→ Task requirements:
The word to find is "private". State how many lines below contain it, giving only the number.
*** Opening Entries shown ***
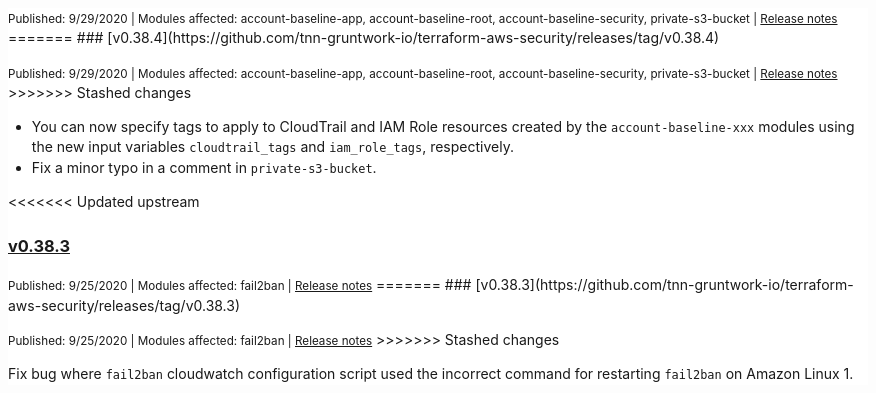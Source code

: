 <p style={{marginTop: "-20px", marginBottom: "10px"}}>
  <small>Published: 9/29/2020 | Modules affected: account-baseline-app, account-baseline-root, account-baseline-security, private-s3-bucket | <a href="https://github.com/tnn-tnn-tnn-tnn-tnn-gruntwork-io/terraform-aws-security/releases/tag/v0.38.4">Release notes</a></small>
=======
### [v0.38.4](https://github.com/tnn-gruntwork-io/terraform-aws-security/releases/tag/v0.38.4)

<p style={{marginTop: "-20px", marginBottom: "10px"}}>
  <small>Published: 9/29/2020 | Modules affected: account-baseline-app, account-baseline-root, account-baseline-security, private-s3-bucket | <a href="https://github.com/tnn-gruntwork-io/terraform-aws-security/releases/tag/v0.38.4">Release notes</a></small>
>>>>>>> Stashed changes
</p>

<div style={{"overflow":"hidden","textOverflow":"ellipsis","display":"-webkit-box","WebkitLineClamp":10,"lineClamp":10,"WebkitBoxOrient":"vertical"}}>

  

- You can now specify tags to apply to CloudTrail and IAM Role resources created by the `account-baseline-xxx` modules using the new input variables `cloudtrail_tags` and `iam_role_tags`, respectively.
- Fix a minor typo in a comment in `private-s3-bucket`.





</div>


<<<<<<< Updated upstream
### [v0.38.3](https://github.com/tnn-tnn-tnn-tnn-tnn-gruntwork-io/terraform-aws-security/releases/tag/v0.38.3)

<p style={{marginTop: "-20px", marginBottom: "10px"}}>
  <small>Published: 9/25/2020 | Modules affected: fail2ban | <a href="https://github.com/tnn-tnn-tnn-tnn-tnn-gruntwork-io/terraform-aws-security/releases/tag/v0.38.3">Release notes</a></small>
=======
### [v0.38.3](https://github.com/tnn-gruntwork-io/terraform-aws-security/releases/tag/v0.38.3)

<p style={{marginTop: "-20px", marginBottom: "10px"}}>
  <small>Published: 9/25/2020 | Modules affected: fail2ban | <a href="https://github.com/tnn-gruntwork-io/terraform-aws-security/releases/tag/v0.38.3">Release notes</a></small>
>>>>>>> Stashed changes
</p>

<div style={{"overflow":"hidden","textOverflow":"ellipsis","display":"-webkit-box","WebkitLineClamp":10,"lineClamp":10,"WebkitBoxOrient":"vertical"}}>

  

Fix bug where `fail2ban` cloudwatch configuration script used the incorrect command for restarting `fail2ban` on Amazon Linux 1.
*** Closing Entries shown ***
→ Answer to the problem:
3